THE PROBLEM
State the count of lines below in which the word "image" appears, and add nothing.

[Collected data]
= = = =

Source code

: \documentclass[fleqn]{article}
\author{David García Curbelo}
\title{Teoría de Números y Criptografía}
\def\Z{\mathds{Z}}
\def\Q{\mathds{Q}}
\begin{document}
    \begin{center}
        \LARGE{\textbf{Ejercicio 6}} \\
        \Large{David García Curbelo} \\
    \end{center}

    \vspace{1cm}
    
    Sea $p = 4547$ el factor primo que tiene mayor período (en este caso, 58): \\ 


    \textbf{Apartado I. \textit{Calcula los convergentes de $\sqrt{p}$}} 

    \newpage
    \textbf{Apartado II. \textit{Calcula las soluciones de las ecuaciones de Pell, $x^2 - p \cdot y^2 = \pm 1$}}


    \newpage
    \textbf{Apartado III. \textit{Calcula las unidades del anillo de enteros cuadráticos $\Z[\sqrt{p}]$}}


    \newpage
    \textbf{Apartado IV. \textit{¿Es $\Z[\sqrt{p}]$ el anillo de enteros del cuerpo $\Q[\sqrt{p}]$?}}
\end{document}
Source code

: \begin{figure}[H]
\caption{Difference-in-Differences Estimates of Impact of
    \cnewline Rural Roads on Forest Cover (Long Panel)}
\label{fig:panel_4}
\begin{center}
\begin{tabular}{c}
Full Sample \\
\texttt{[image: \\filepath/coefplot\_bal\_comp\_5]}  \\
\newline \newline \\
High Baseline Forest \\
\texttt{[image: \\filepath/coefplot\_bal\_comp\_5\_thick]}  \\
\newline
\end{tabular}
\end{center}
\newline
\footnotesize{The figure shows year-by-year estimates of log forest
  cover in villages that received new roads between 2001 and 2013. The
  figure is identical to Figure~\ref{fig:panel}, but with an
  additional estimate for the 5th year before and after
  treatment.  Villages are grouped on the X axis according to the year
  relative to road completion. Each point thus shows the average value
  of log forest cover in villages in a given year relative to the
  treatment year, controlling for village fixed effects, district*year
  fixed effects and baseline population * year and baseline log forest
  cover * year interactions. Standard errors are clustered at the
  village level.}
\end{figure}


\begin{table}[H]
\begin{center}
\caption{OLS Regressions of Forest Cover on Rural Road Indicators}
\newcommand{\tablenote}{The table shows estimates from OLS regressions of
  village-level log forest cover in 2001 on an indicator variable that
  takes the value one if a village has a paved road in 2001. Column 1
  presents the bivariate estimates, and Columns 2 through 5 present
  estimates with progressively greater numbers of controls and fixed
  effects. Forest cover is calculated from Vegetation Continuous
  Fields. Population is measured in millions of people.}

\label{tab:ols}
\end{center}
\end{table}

= = = =

EXERCISE RESPONSE
2